Work required -
Scan the material below for lines with the word "reads". Reply with the count and no other words.
(Data for review Opens)
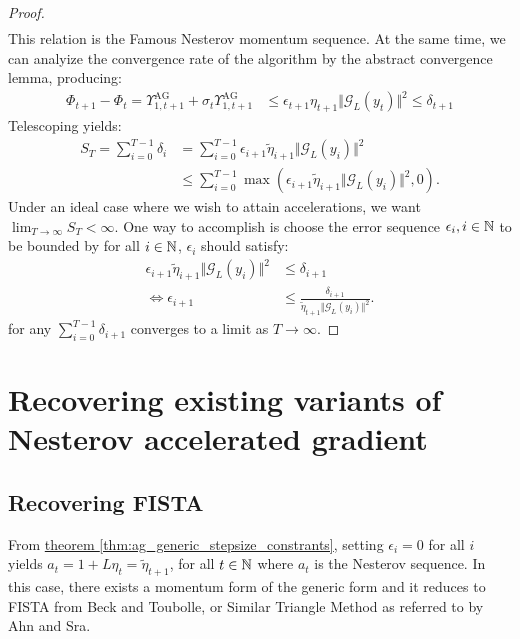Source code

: \documentclass[12pt]{article}
\begin{document}
\begin{proof}
\begin{align*}
        \end{align*}
        This relation is the Famous Nesterov momentum sequence. 
        At the same time, we can analyize the convergence rate of the algorithm by the abstract convergence lemma, producing: 
        \begin{align*}
            \Phi_{t + 1} - \Phi_t =
            \Upsilon_{1, t + 1}^\text{AG} + 
            \sigma_t\Upsilon_{1, t + 1}^{\text{AG}} 
            &\le \epsilon_{t + 1}\eta_{t + 1} \Vert \mathcal G_L(y_t)\Vert^2 \le \delta_{t + 1}
        \end{align*}
        Telescoping yields: 
        \begin{align*}
            S_{T} = 
            \sum_{i = 0}^{T- 1} \delta_i 
            &= 
            \sum_{i = 0}^{T - 1} \epsilon_{i + 1}\tilde\eta_{i + 1}\Vert \mathcal G_L(y_i)\Vert^2
            \\
            &\le \sum_{i = 0}^{T - 1}\max(\epsilon_{i + 1} \tilde\eta_{i + 1}\Vert \mathcal G_L(y_i)\Vert^2, 0). 
        \end{align*}
        Under an ideal case where we wish to attain accelerations, we want $\lim_{T \rightarrow \infty} S_T < \infty$. 
        One way to accomplish is choose the error sequence $\epsilon_i, i \in \mathbb N$ to be bounded by for all $i \in \mathbb N$, $\epsilon_i$ should satisfy: 
        \begin{align*}
            \epsilon_{i + 1}\tilde \eta_{i + 1}
            \Vert \mathcal G_L(y_i)\Vert^2 
            &\le \delta_{i + 1}
            \\
            \iff 
            \epsilon_{i + 1}
            &\le 
            \frac{\delta_{i + 1} }{\tilde\eta_{t + 1}\Vert \mathcal G_L(y_i)\Vert^2}. 
        \end{align*}
        for any $\sum_{i = 0}^{T - 1}\delta_{i + 1}$ converges to a limit as $T \rightarrow \infty$. 

    \end{proof}

\section{Recovering existing variants of Nesterov accelerated gradient}\label{sec:recovery}
    \subsection{Recovering FISTA}
        From 
        \hyperref[thm:ag_generic_stepsize_constrants]{theorem \ref*{thm:ag_generic_stepsize_constrants}}, 
        setting $\epsilon_i = 0$ for all $i$ yields $a_t = 1 + L\eta_t = \tilde \eta_{t + 1}$, for all $t \in \mathbb N$ where $a_t$ is the Nesterov sequence.
        In this case, there exists a momentum form of the generic form and it reduces to FISTA from Beck and Toubolle, or Similar Triangle Method as referred to by Ahn and Sra. 
        
\end{document}
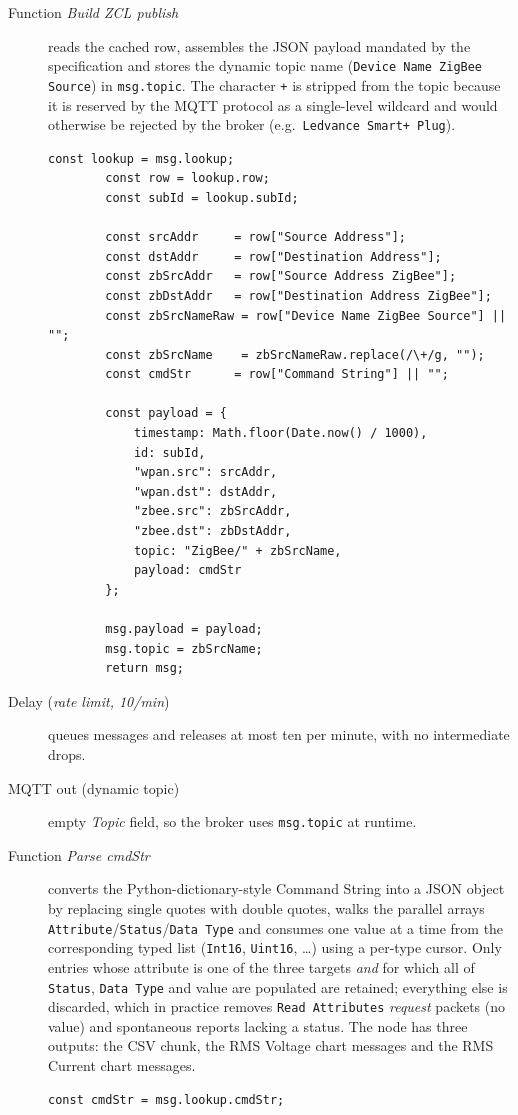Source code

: \begin{description}
    \item[Function \emph{Build ZCL publish}] reads the cached row,
        assembles the JSON payload mandated by the specification and
        stores the dynamic topic name (\texttt{Device Name ZigBee
        Source}) in \verb|msg.topic|. The character \texttt{+} is
        stripped from the topic because it is reserved by the MQTT
        protocol as a single-level wildcard and would otherwise be
        rejected by the broker (e.g.\ \texttt{Ledvance Smart+ Plug}).
        \begin{lstlisting}[]
        const lookup = msg.lookup;
        const row = lookup.row;
        const subId = lookup.subId;
        
        const srcAddr     = row["Source Address"];
        const dstAddr     = row["Destination Address"];
        const zbSrcAddr   = row["Source Address ZigBee"];
        const zbDstAddr   = row["Destination Address ZigBee"];
        const zbSrcNameRaw = row["Device Name ZigBee Source"] || "";
        const zbSrcName    = zbSrcNameRaw.replace(/\+/g, "");
        const cmdStr      = row["Command String"] || "";
        
        const payload = {
            timestamp: Math.floor(Date.now() / 1000),
            id: subId,
            "wpan.src": srcAddr,
            "wpan.dst": dstAddr,
            "zbee.src": zbSrcAddr,
            "zbee.dst": zbDstAddr,
            topic: "ZigBee/" + zbSrcName,
            payload: cmdStr
        };
        
        msg.payload = payload;
        msg.topic = zbSrcName;
        return msg;
        \end{lstlisting}
    \item[Delay (\emph{rate limit, 10/min})] queues messages and
        releases at most ten per minute, with no intermediate drops.
    \item[MQTT out (dynamic topic)] empty \emph{Topic} field, so the
        broker uses \verb|msg.topic| at runtime.
    \newpage
    \item[Function \emph{Parse cmdStr}] converts the
        Python-dictionary-style Command String into a JSON object by
        replacing single quotes with double quotes, walks the parallel
        arrays \texttt{Attribute}/\texttt{Status}/\texttt{Data Type} and
        consumes one value at a time from the corresponding typed list
        (\texttt{Int16}, \texttt{Uint16}, \dots) using a per-type
        cursor. Only entries whose attribute is one of the three
        targets \emph{and} for which all of \texttt{Status},
        \texttt{Data Type} and value are populated are retained;
        everything else is discarded, which in practice removes
        \texttt{Read Attributes} \emph{request} packets (no value) and
        spontaneous reports lacking a status. The node has three
        outputs: the CSV chunk, the RMS Voltage chart messages and the
        RMS Current chart messages.
        \begin{lstlisting}[]
        const cmdStr = msg.lookup.cmdStr;


\end{lstlisting}
\end{description}
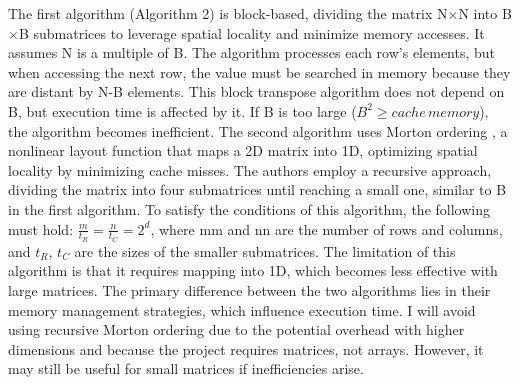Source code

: The first algorithm (Algorithm 2) is block-based, dividing the matrix N$\times$N into B$\times$B submatrices to leverage spatial locality and minimize memory accesses. It assumes N is a multiple of B. The algorithm processes each row's elements, but when accessing the next row, the value must be searched in memory because they are distant by N-B elements. This block transpose algorithm does not depend on B, but execution time is affected by it. If B is too large ($B^2\geq cache\,memory$), the algorithm becomes inefficient.
The second algorithm uses Morton ordering \cite{morton_ordering}, a nonlinear layout function that maps a 2D matrix into 1D, optimizing spatial locality by minimizing cache misses. The authors employ a recursive approach, dividing the matrix into four submatrices until reaching a small one, similar to B in the first algorithm. To satisfy the conditions of this algorithm, the following must hold: $\frac{m}{t_R}=\frac{n}{t_C}=2^d$, where mm and nn are the number of rows and columns, and $t_R$, $t_C$ are the sizes of the smaller submatrices.
The limitation of this algorithm is that it requires mapping into 1D, which becomes less effective with large matrices. The primary difference between the two algorithms lies in their memory management strategies, which influence execution time.
I will avoid using recursive Morton ordering due to the potential overhead with higher dimensions and because the project requires matrices, not arrays. However, it may still be useful for small matrices if inefficiencies arise. %

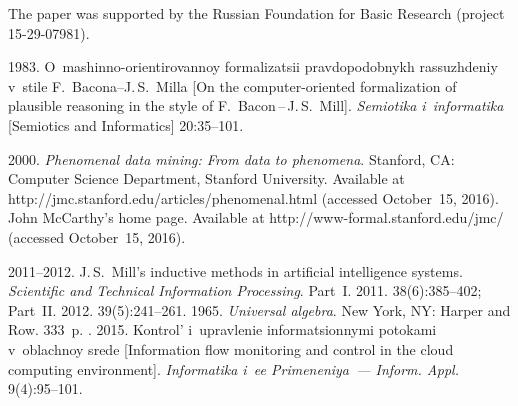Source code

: 

\vspace*{-12pt}

\Ack
\noindent
The paper was supported by the Russian Foundation for Basic Research (project 15-29-07981).




  \begin{multicols}{2}

\renewcommand{\bibname}{\protect\rmfamily References}

{\small\frenchspacing
 {%
 \begin{thebibliography}{9}
 
   1983. O~mashinno-orientirovannoy for\-ma\-li\-za\-tsii 
pravdopodobnykh rassuzhdeniy v~stile F.~Bacona--J.\,S.~Milla [On the  
computer-oriented formalization of plausible reasoning in the style of  
F.~Bacon\,--\,J.\,S.~Mill]. \textit{Semiotika i~informatika} [Semiotics and 
Informatics] 20:35--101.


   2000. \textit{Phenomenal data mining: From data to 
phenomena}.  Stanford, CA: Computer Science Department, Stanford University.  
 Available at {\sf 
http://jmc.\linebreak stanford.edu/articles/phenomenal.html} (accessed October~15, 2016). 
   John McCarthy's home page. Available at {\sf 
   http://www-formal.stanford.edu/jmc/} (accessed October~15, 2016). 
  
   2011--2012. J.\,S.~Mill's inductive methods in artificial 
intelligence systems. \textit{Scientific and Technical Information Processing}. 
Part~I. 2011. 38(6):385--402; Part~II. 2012. 39(5):241--261.
   1965. \textit{Universal algebra}.  New York, NY: 
Harper and Row. 333~p.
  . 2015. Kontrol'
i~upravlenie informatsionnymi potokami v~oblachnoy srede [Information flow 
monitoring and control in the cloud computing environment]. \textit{Informatika 
i~ee Primeneniya~--- Inform. Appl.} 9(4):95--101.
  

\end{thebibliography}}}
\end{multicols}
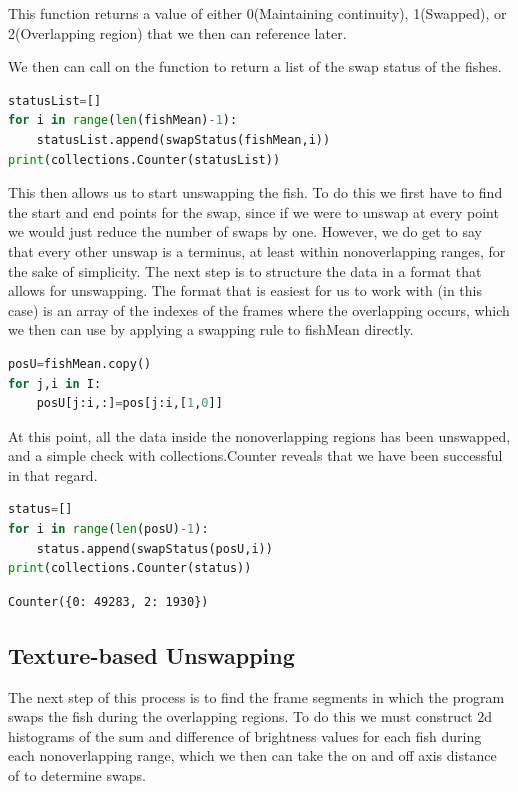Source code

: \documentclass[12pt]{article}
\begin{document}
This function returns a value of  either 0(Maintaining continuity), 1(Swapped), or 2(Overlapping region) that we then can reference later.

We then can call on the function to return a list of the swap status of the fishes.

\begin{minipage}[c]{\textwidth}
\begin{lstlisting}[language=Python]
statusList=[]
for i in range(len(fishMean)-1):
    statusList.append(swapStatus(fishMean,i))
print(collections.Counter(statusList))
\end{lstlisting}
\end{minipage}

This then allows us to start unswapping the fish. To do this we first have to find the start and end points for the swap, since if we were to unswap at every point we would just reduce the number of swaps by one. However, we do get to say that every other unswap is a terminus, at least within nonoverlapping ranges, for the sake of simplicity. The next step is to structure the data in a format that allows for unswapping. The format that is easiest for us to work with (in this case) is an array of the indexes of the frames where the overlapping occurs, which we then can use by applying a swapping rule to fishMean directly.

\begin{minipage}[c]{\textwidth}
\begin{lstlisting}[language=Python]
posU=fishMean.copy()
for j,i in I:
    posU[j:i,:]=pos[j:i,[1,0]]
\end{lstlisting}
\end{minipage}

At this point, all the data inside the nonoverlapping regions has been unswapped, and a simple check with collections.Counter reveals that we have been successful in that regard.

\begin{minipage}[c]{\textwidth}
\begin{lstlisting}[language=Python]
status=[]
for i in range(len(posU)-1):
    status.append(swapStatus(posU,i))
print(collections.Counter(status))
\end{lstlisting}
\end{minipage}
\begin{verbatim}
Counter({0: 49283, 2: 1930})
\end{verbatim}

\subsection{Texture-based Unswapping}
The next step of this process is to find the frame segments in which the program swaps the fish during the overlapping regions. To do this we must construct 2d histograms of the sum and difference of brightness values for each fish during each nonoverlapping range, which we then can take the on and off axis distance of to determine swaps.
\end{document}
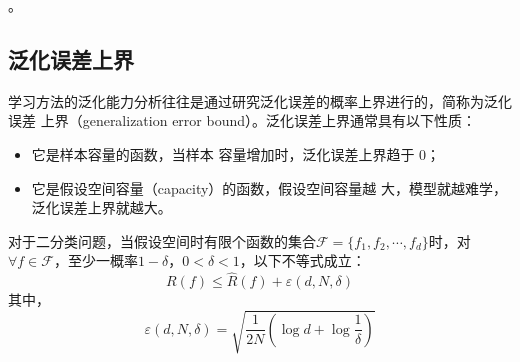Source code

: 。
\subsection{泛化误差上界}
学习方法的泛化能力分析往往是通过研究泛化误差的概率上界进行的，简称为泛化误差
上界（generalization error bound）。泛化误差上界通常具有以下性质：
\begin{itemize}
    \item 它是样本容量的函数，当样本
          容量增加时，泛化误差上界趋于 0；
    \item 它是假设空间容量（capacity）的函数，假设空间容量越
          大，模型就越难学，泛化误差上界就越大。
\end{itemize}

\begin{theorem}[泛化误差上界]
    对于二分类问题，当假设空间时有限个函数的集合$\mathcal{F}=\{f_1, f_2, \cdots, f_d\}$时，对$\forall f\in \mathcal{F}$，至少一概率$1-\delta$，$0<\delta<1$，以下不等式成立：
    \begin{equation}
        R(f)\leq\hat{R}(f)+\varepsilon(d,N,\delta)
    \end{equation}
    其中，
    \begin{equation}
        \varepsilon(d,N,\delta)=\sqrt{\frac{1}{2N}(\log d+\log \frac{1}{\delta})}
    \end{equation}
\end{theorem}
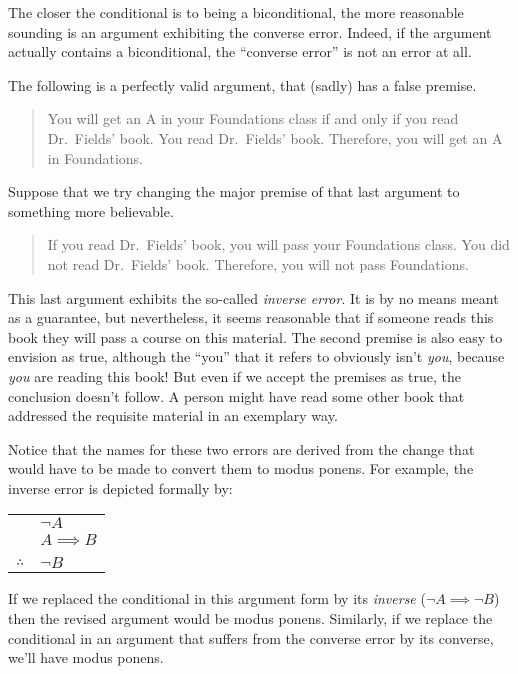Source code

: \documentclass[10pt,]{book}
\theoremstyle{plain}
\theoremstyle{definition}
\theoremstyle{definition}
\numberwithin{equation}{section}
\newcommand{\hrulethin}  {\noalign{\hrule height 0.04em}}
\begin{document}
    The closer the conditional is to being a biconditional, the more reasonable
    sounding is an argument exhibiting the converse error. Indeed, if the
    argument actually contains a biconditional, the ``converse error'' is not
    an error at all.
\par

    The following is a perfectly valid argument, that (sadly) has a false premise.
\begin{quote}
  You will get an A in your Foundations class if and only if you 
  read Dr.~Fields' book.
  You read Dr.~Fields' book. 
  Therefore, you will get an A in Foundations.
  \end{quote}
\par

    Suppose that we try changing the major premise of that last argument to
    something more believable.
\begin{quote}
  If you read Dr.~Fields' book, you will pass your Foundations class. 
  You did not read Dr.~Fields' book. 
  Therefore, you will not pass Foundations.
  \end{quote}
\par

    This last argument exhibits the so-called \emph{inverse error}. It is by
    no means meant as a guarantee, but nevertheless, it seems reasonable that
    if someone reads this book they will pass a course on this material.
    The second premise is also easy to envision as true, although the
    ``you'' that it refers to obviously isn't \emph{you}, because \emph{you}
    are reading this book! But even if we accept the premises as true, the
    conclusion doesn't follow. A person might have read some other book that
    addressed the requisite material in an exemplary way.
\par

    Notice that the names for these two errors are derived from the change
    that would have to be made to convert them to modus ponens. For example,
    the inverse error is depicted formally by:
\begin{tabular}{ll}
&\({\lnot}A\)\tabularnewline[0pt]
&\(A \implies B\)\tabularnewline[0pt]
&\tabularnewline\hrulethin
\(\therefore\)&\({\lnot}B\)
\end{tabular}
\par

    If we replaced the conditional in this argument form by its \emph{inverse}
    (\({\lnot}A \implies {\lnot}B\)) then the revised argument would be
    modus ponens. Similarly, if we replace the conditional in an
    argument that suffers from the converse error by its converse,
    we'll have modus ponens.
\typeout{************************************************}
\typeout{************************************************}
\end{document}
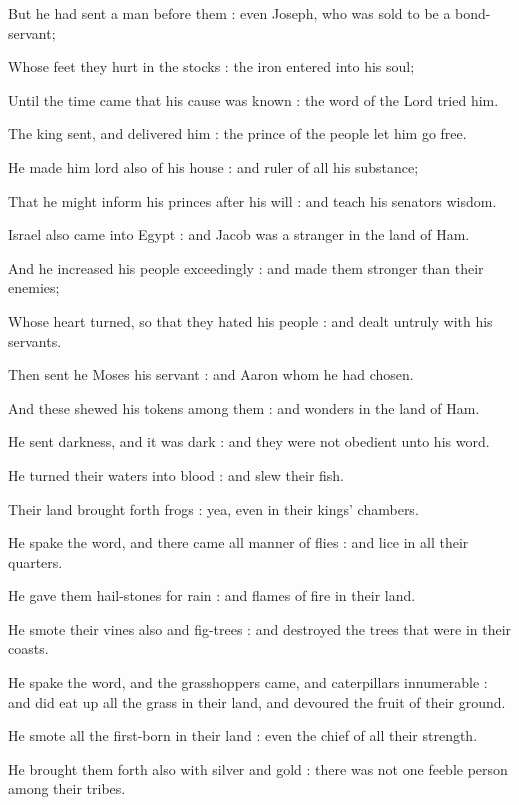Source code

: But he had sent a man before them : even Joseph, who was sold to be a bond-servant;\par
{}Whose feet they hurt in the stocks : the iron entered into his soul;\par
{}Until the time came that his cause was known : the word of the Lord tried him.\par
{}The king sent, and delivered him : the prince of the people let him go free.\par
{}He made him lord also of his house : and ruler of all his substance;\par
{}That he might inform his princes after his will : and teach his senators wisdom.\par
{}Israel also came into Egypt : and Jacob was a stranger in the land of Ham.\par
{}And he increased his people exceedingly : and made them stronger than their enemies;\par
{}Whose heart turned, so that they hated his people : and dealt untruly with his servants.\par
{}Then sent he Moses his servant : and Aaron whom he had chosen.\par
{}And these shewed his tokens among them : and wonders in the land of Ham.\par
{}He sent darkness, and it was dark : and they were not obedient unto his word.\par
{}He turned their waters into blood : and slew their fish.\par
{}Their land brought forth frogs : yea, even in their kings' chambers.\par
{}He spake the word, and there came all manner of flies : and lice in all their quarters.\par
{}He gave them hail-stones for rain : and flames of fire in their land.\par
{}He smote their vines also and fig-trees : and destroyed the trees that were in their coasts.\par
{}He spake the word, and the grasshoppers came, and caterpillars innumerable : and did eat up all the grass in their land, and devoured the fruit of their ground.\par
{}He smote all the first-born in their land : even the chief of all their strength.\par
{}He brought them forth also with silver and gold : there was not one feeble person among their tribes.\par
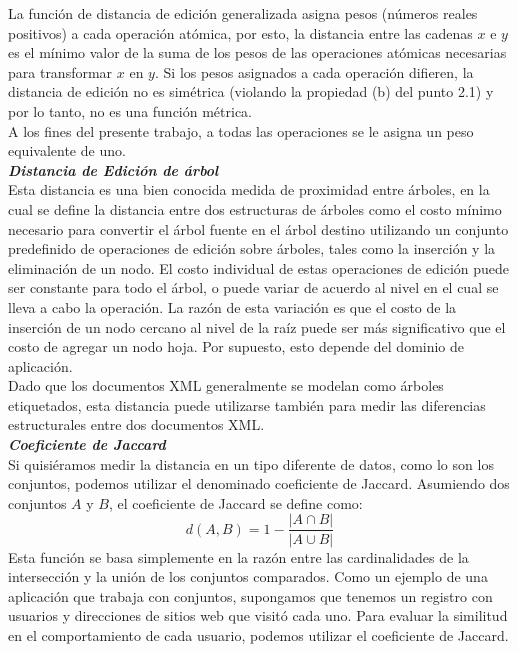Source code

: La funci\'on de distancia de edici\'on generalizada asigna pesos (n\'umeros reales positivos) a cada operaci\'on at\'omica, por esto, la distancia entre las cadenas $x$ e $y$ es el m\'inimo valor de la suma de los pesos de las operaciones at\'omicas necesarias para transformar $x$ en $y$. Si los pesos asignados a cada operaci\'on difieren, la distancia de edici\'on no es sim\'etrica (violando la propiedad (b) del punto 2.1) y por lo tanto, no es una funci\'on m\'etrica.\\

A los fines del presente trabajo, a todas las operaciones se le asigna un peso equivalente de uno.\\

\noindent \textbf{\textit{Distancia de Edici\'on de \'arbol}}\\

Esta distancia es una bien conocida medida de proximidad entre \'arboles, en la cual se define la distancia entre dos estructuras de \'arboles como el costo m\'inimo necesario para convertir el \'arbol fuente en el \'arbol destino utilizando un conjunto predefinido de operaciones de edici\'on sobre \'arboles, tales como la inserci\'on y la eliminaci\'on de un nodo. El costo individual de estas operaciones de edici\'on puede ser constante para todo el \'arbol, o puede variar de acuerdo al nivel en el cual se lleva a cabo la operaci\'on. La raz\'on de esta variaci\'on es que el costo de la inserci\'on de un nodo cercano al nivel de la ra\'iz puede ser m\'as significativo que el costo de agregar un nodo hoja. Por supuesto, esto depende del dominio de aplicaci\'on.\\

Dado que los documentos XML generalmente se modelan como \'arboles etiquetados, esta distancia puede utilizarse tambi\'en para medir las diferencias estructurales entre dos documentos XML.\\

\noindent \textbf{\textit{Coeficiente de Jaccard}}\\

Si quisi\'eramos medir la distancia en un tipo diferente de datos, como lo son los conjuntos, podemos utilizar el denominado coeficiente de Jaccard. Asumiendo dos conjuntos $A$ y $B$, el coeficiente de Jaccard se define como:
\[
d(A,B) = 1 - \frac{|A \cap B|}{|A\cup B|}
\]
Esta funci\'on se basa simplemente en la raz\'on entre las cardinalidades de la intersecci\'on y la uni\'on de los conjuntos comparados. Como un ejemplo de una aplicaci\'on que trabaja con conjuntos, supongamos que tenemos un registro con usuarios y direcciones de sitios web que visit\'o cada uno. Para evaluar la similitud en el comportamiento de cada usuario, podemos utilizar el coeficiente de Jaccard.


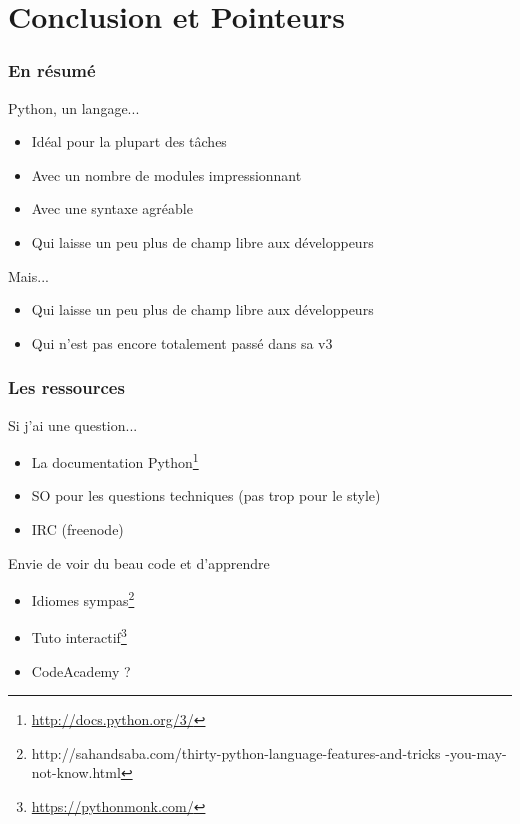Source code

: \documentclass{beamer}
\begin{document}
\section{Conclusion et Pointeurs}
\label{sec:conclusion}

\begin{frame}
  \frametitle{En résumé}

  \begin{block}{Python, un langage...}
    \begin{itemize}
    \item Idéal pour la plupart des tâches
    \item Avec un nombre de modules impressionnant
    \item Avec une syntaxe agréable
    \item Qui laisse un peu plus de champ libre aux développeurs
    \end{itemize}
  \end{block}

  \pause

  \begin{block}{Mais...}
    \begin{itemize}
    \item Qui laisse un peu plus de champ libre aux développeurs
    \item Qui n'est pas encore totalement passé dans sa v3
    \end{itemize}
  \end{block}

\end{frame}

\begin{frame}
  \frametitle{Les ressources}

  \begin{block}{Si j'ai une question...}
    \begin{itemize}
    \item La documentation
      Python\footnote{\url{http://docs.python.org/3/}}
    \item SO pour les questions techniques (pas trop pour le style)
    \item IRC (freenode)
    \end{itemize}
  \end{block}

  \pause

  \begin{block}{Envie de voir du beau code et d'apprendre}
    \begin{itemize}
    \item Idiomes sympas\footnote{http://sahandsaba.com/thirty-python-language-features-and-tricks -you-may-not-know.html}
    \item Tuto interactif\footnote{\url{https://pythonmonk.com/}}
    \item CodeAcademy ?
   \end{itemize}
  \end{block}
\end{frame}
\end{document}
(Data for review Closes)
Task output -
2